START Extracted material

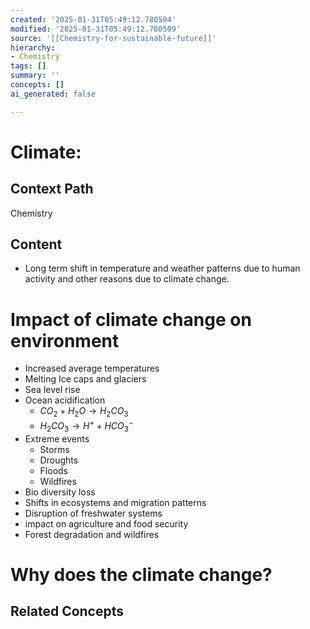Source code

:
 ```yaml
---
created: '2025-01-31T05:49:12.780504'
modified: '2025-01-31T05:49:12.780509'
source: '[[Chemistry-for-sustainable-future]]'
hierarchy:
- Chemistry
tags: []
summary: ''
concepts: []
ai_generated: false

---
```


# Climate:

## Context Path
Chemistry

## Content
- Long term shift in temperature and weather patterns due to human activity and other reasons due to climate change.

# Impact of climate change on environment

-  Increased average temperatures
- Melting Ice caps and glaciers
- Sea level rise
- Ocean acidification
	- $CO_2+H_2O \rightarrow H_2CO_3$ 
	- $H_2CO_3 \rightarrow H^+ + HCO_3^-$ 
- Extreme events
	- Storms
	- Droughts
	- Floods
	- Wildfires
- Bio diversity loss
- Shifts in ecosystems and migration patterns
- Disruption of freshwater systems
- impact on agriculture and food security
- Forest degradation and wildfires

# Why does the climate change?


## Related Concepts
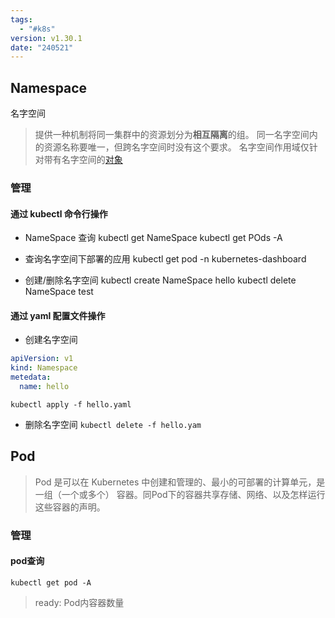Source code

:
```yaml
---
tags:
  - "#k8s"
version: v1.30.1
date: "240521"
---
```

## Namespace
名字空间

> 提供一种机制将同一集群中的资源划分为**相互隔离**的组。 同一名字空间内的资源名称要唯一，但跨名字空间时没有这个要求。 名字空间作用域仅针对带有名字空间的[对象](https://kubernetes.io/zh-cn/docs/concepts/overview/working-with-objects/#kubernetes-objects)

### 管理
#### 通过 kubectl 命令行操作

- NameSpace 查询
	kubectl get NameSpace
	kubectl get POds -A

- 查询名字空间下部署的应用
	kubectl get pod -n kubernetes-dashboard

- 创建/删除名字空间
	kubectl create NameSpace hello
	kubectl delete NameSpace test

#### 通过 yaml 配置文件操作

- 创建名字空间
```yaml
apiVersion: v1
kind: Namespace
metedata:
  name: hello
```
`kubectl apply -f hello.yaml`

- 删除名字空间
`kubectl delete -f hello.yam`

## Pod

> Pod 是可以在 Kubernetes 中创建和管理的、最小的可部署的计算单元，是一组（一个或多个） 容器。同Pod下的容器共享存储、网络、以及怎样运行这些容器的声明。

### 管理

#### pod查询

`kubectl get pod -A`

> ready: Pod内容器数量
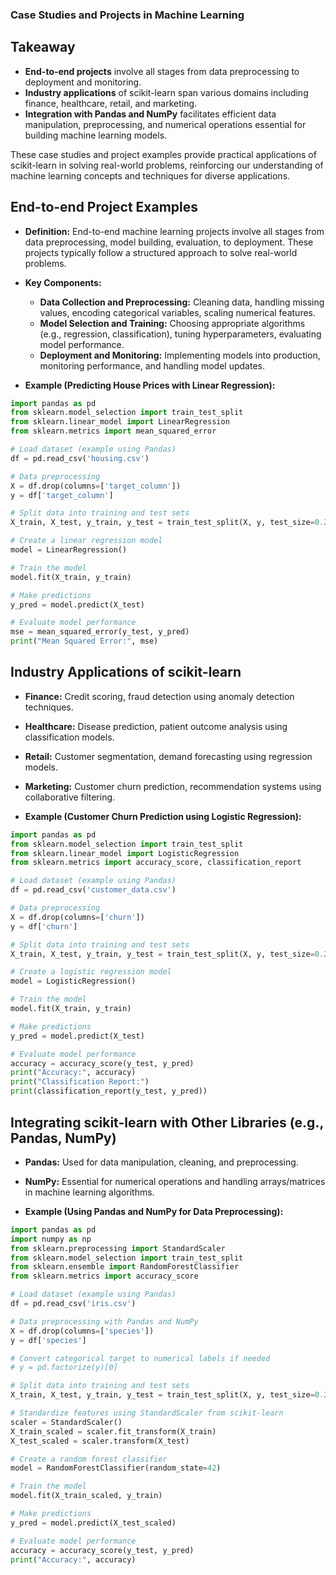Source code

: ### Case Studies and Projects in Machine Learning

## Takeaway
- **End-to-end projects** involve all stages from data preprocessing to deployment and monitoring.
- **Industry applications** of scikit-learn span various domains including finance, healthcare, retail, and marketing.
- **Integration with Pandas and NumPy** facilitates efficient data manipulation, preprocessing, and numerical operations essential for building machine learning models.

These case studies and project examples provide practical applications of scikit-learn in solving real-world problems, reinforcing our understanding of machine learning concepts and techniques for diverse applications.

## **End-to-end Project Examples**

- **Definition:** End-to-end machine learning projects involve all stages from data preprocessing, model building, evaluation, to deployment. These projects typically follow a structured approach to solve real-world problems.

- **Key Components:**
  - **Data Collection and Preprocessing:** Cleaning data, handling missing values, encoding categorical variables, scaling numerical features.
  - **Model Selection and Training:** Choosing appropriate algorithms (e.g., regression, classification), tuning hyperparameters, evaluating model performance.
  - **Deployment and Monitoring:** Implementing models into production, monitoring performance, and handling model updates.

- **Example (Predicting House Prices with Linear Regression):**
```python
import pandas as pd
from sklearn.model_selection import train_test_split
from sklearn.linear_model import LinearRegression
from sklearn.metrics import mean_squared_error

# Load dataset (example using Pandas)
df = pd.read_csv('housing.csv')

# Data preprocessing
X = df.drop(columns=['target_column'])
y = df['target_column']

# Split data into training and test sets
X_train, X_test, y_train, y_test = train_test_split(X, y, test_size=0.2, random_state=42)

# Create a linear regression model
model = LinearRegression()

# Train the model
model.fit(X_train, y_train)

# Make predictions
y_pred = model.predict(X_test)

# Evaluate model performance
mse = mean_squared_error(y_test, y_pred)
print("Mean Squared Error:", mse)
```

## **Industry Applications of scikit-learn**

- **Finance:** Credit scoring, fraud detection using anomaly detection techniques.
- **Healthcare:** Disease prediction, patient outcome analysis using classification models.
- **Retail:** Customer segmentation, demand forecasting using regression models.
- **Marketing:** Customer churn prediction, recommendation systems using collaborative filtering.

- **Example (Customer Churn Prediction using Logistic Regression):**
```python
import pandas as pd
from sklearn.model_selection import train_test_split
from sklearn.linear_model import LogisticRegression
from sklearn.metrics import accuracy_score, classification_report

# Load dataset (example using Pandas)
df = pd.read_csv('customer_data.csv')

# Data preprocessing
X = df.drop(columns=['churn'])
y = df['churn']

# Split data into training and test sets
X_train, X_test, y_train, y_test = train_test_split(X, y, test_size=0.2, random_state=42)

# Create a logistic regression model
model = LogisticRegression()

# Train the model
model.fit(X_train, y_train)

# Make predictions
y_pred = model.predict(X_test)

# Evaluate model performance
accuracy = accuracy_score(y_test, y_pred)
print("Accuracy:", accuracy)
print("Classification Report:")
print(classification_report(y_test, y_pred))
```

## **Integrating scikit-learn with Other Libraries (e.g., Pandas, NumPy)**

- **Pandas:** Used for data manipulation, cleaning, and preprocessing.
- **NumPy:** Essential for numerical operations and handling arrays/matrices in machine learning algorithms.

- **Example (Using Pandas and NumPy for Data Preprocessing):**
```python
import pandas as pd
import numpy as np
from sklearn.preprocessing import StandardScaler
from sklearn.model_selection import train_test_split
from sklearn.ensemble import RandomForestClassifier
from sklearn.metrics import accuracy_score

# Load dataset (example using Pandas)
df = pd.read_csv('iris.csv')

# Data preprocessing with Pandas and NumPy
X = df.drop(columns=['species'])
y = df['species']

# Convert categorical target to numerical labels if needed
# y = pd.factorize(y)[0]

# Split data into training and test sets
X_train, X_test, y_train, y_test = train_test_split(X, y, test_size=0.2, random_state=42)

# Standardize features using StandardScaler from scikit-learn
scaler = StandardScaler()
X_train_scaled = scaler.fit_transform(X_train)
X_test_scaled = scaler.transform(X_test)

# Create a random forest classifier
model = RandomForestClassifier(random_state=42)

# Train the model
model.fit(X_train_scaled, y_train)

# Make predictions
y_pred = model.predict(X_test_scaled)

# Evaluate model performance
accuracy = accuracy_score(y_test, y_pred)
print("Accuracy:", accuracy)
```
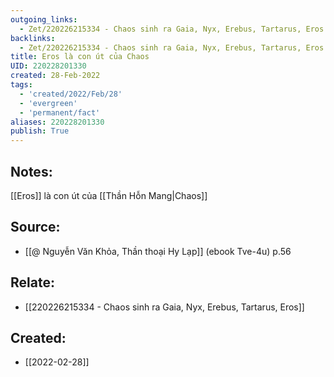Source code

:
 ```yaml
---
outgoing_links:
  - Zet/220226215334 - Chaos sinh ra Gaia, Nyx, Erebus, Tartarus, Eros
backlinks:
  - Zet/220226215334 - Chaos sinh ra Gaia, Nyx, Erebus, Tartarus, Eros
title: Eros là con út của Chaos
UID: 220228201330
created: 28-Feb-2022
tags:
  - 'created/2022/Feb/28'
  - 'evergreen'
  - 'permanent/fact'
aliases: 220228201330
publish: True
---
```

## Notes:
[[Eros]] là con út của [[Thần Hỗn Mang|Chaos]]

## Source:
- [[@ Nguyễn Văn Khỏa, Thần thoại Hy Lạp]] (ebook Tve-4u) p.56

## Relate:
- [[220226215334 - Chaos sinh ra Gaia, Nyx, Erebus, Tartarus, Eros]]
## Created:
- [[2022-02-28]]
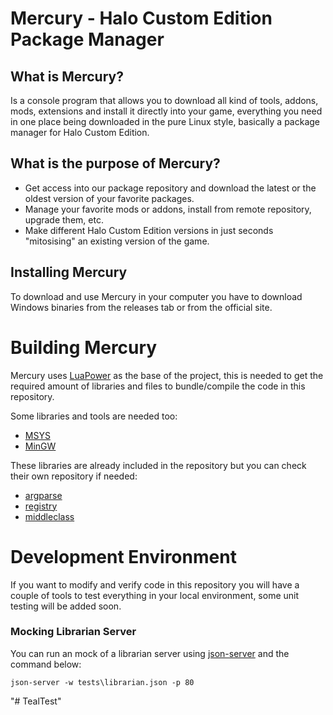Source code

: 
# Mercury - Halo Custom Edition Package Manager

## What is Mercury?
Is a console program that allows you to download all kind of tools, addons, mods, extensions and install it directly into your game, everything you need in one place being downloaded in the pure Linux style, basically a package manager for Halo Custom Edition.

## What is the purpose of Mercury?
 - Get access into our package repository and download the latest or the oldest version of your favorite packages.
 - Manage your favorite mods or addons, install from remote repository, upgrade them, etc.
 - Make different Halo Custom Edition versions in just seconds "mitosising" an existing version of the game.

## Installing Mercury
To download and use Mercury in your computer you have to download Windows binaries from the releases tab or from the official site.

# Building Mercury
Mercury uses [LuaPower](https://luapower.com) as the base of the project, this is needed to get the required amount of libraries and files to bundle/compile the code in this repository.

Some libraries and tools are needed too:
- [MSYS](http://www.mingw.org/wiki/MSYS)
- [MinGW](http://mingw-w64.org/doku.php)

These libraries are already included in the repository but you can check their own repository if needed:
- [argparse](https://github.com/luarocks/argparse)
- [registry](https://github.com/Tieske/registry)
- [middleclass](https://github.com/kikito/middleclass)

# Development Environment
If you want to modify and verify code in this repository you will have a couple of tools to
test everything in your local environment, some unit testing will be added soon.

### Mocking Librarian Server
You can run an mock of a librarian server using [json-server](https://github.com/typicode/json-server) and the command below:
```
json-server -w tests\librarian.json -p 80
```
"# TealTest" 
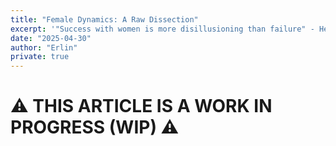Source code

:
 ```yaml
---
title: "Female Dynamics: A Raw Dissection"
excerpt: '"Success with women is more disillusioning than failure" - Heartiste'
date: "2025-04-30"
author: "Erlin"
private: true
---
```


# ⚠️ THIS ARTICLE IS A WORK IN PROGRESS (WIP) ⚠️

<!-- ![Coffee Date Facade](/images/women_1.png) -->


<!-- ![The Itch](/images/women_2.png) -->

END Extracted material

Now transcribe the lines above exactly, starting at the line containing "kubectl get NameSpace" and ending at the line containing "## Takeaway", both lines included, pictures excluded.

	kubectl get NameSpace
	kubectl get POds -A

- 查询名字空间下部署的应用
	kubectl get pod -n kubernetes-dashboard

- 创建/删除名字空间
	kubectl create NameSpace hello
	kubectl delete NameSpace test

#### 通过 yaml 配置文件操作

- 创建名字空间
```yaml
apiVersion: v1
kind: Namespace
metedata:
  name: hello
```
`kubectl apply -f hello.yaml`

- 删除名字空间
`kubectl delete -f hello.yam`

## Pod

> Pod 是可以在 Kubernetes 中创建和管理的、最小的可部署的计算单元，是一组（一个或多个） 容器。同Pod下的容器共享存储、网络、以及怎样运行这些容器的声明。

### 管理

#### pod查询

`kubectl get pod -A`

> ready: Pod内容器数量
Source code

: ### Case Studies and Projects in Machine Learning

## Takeaway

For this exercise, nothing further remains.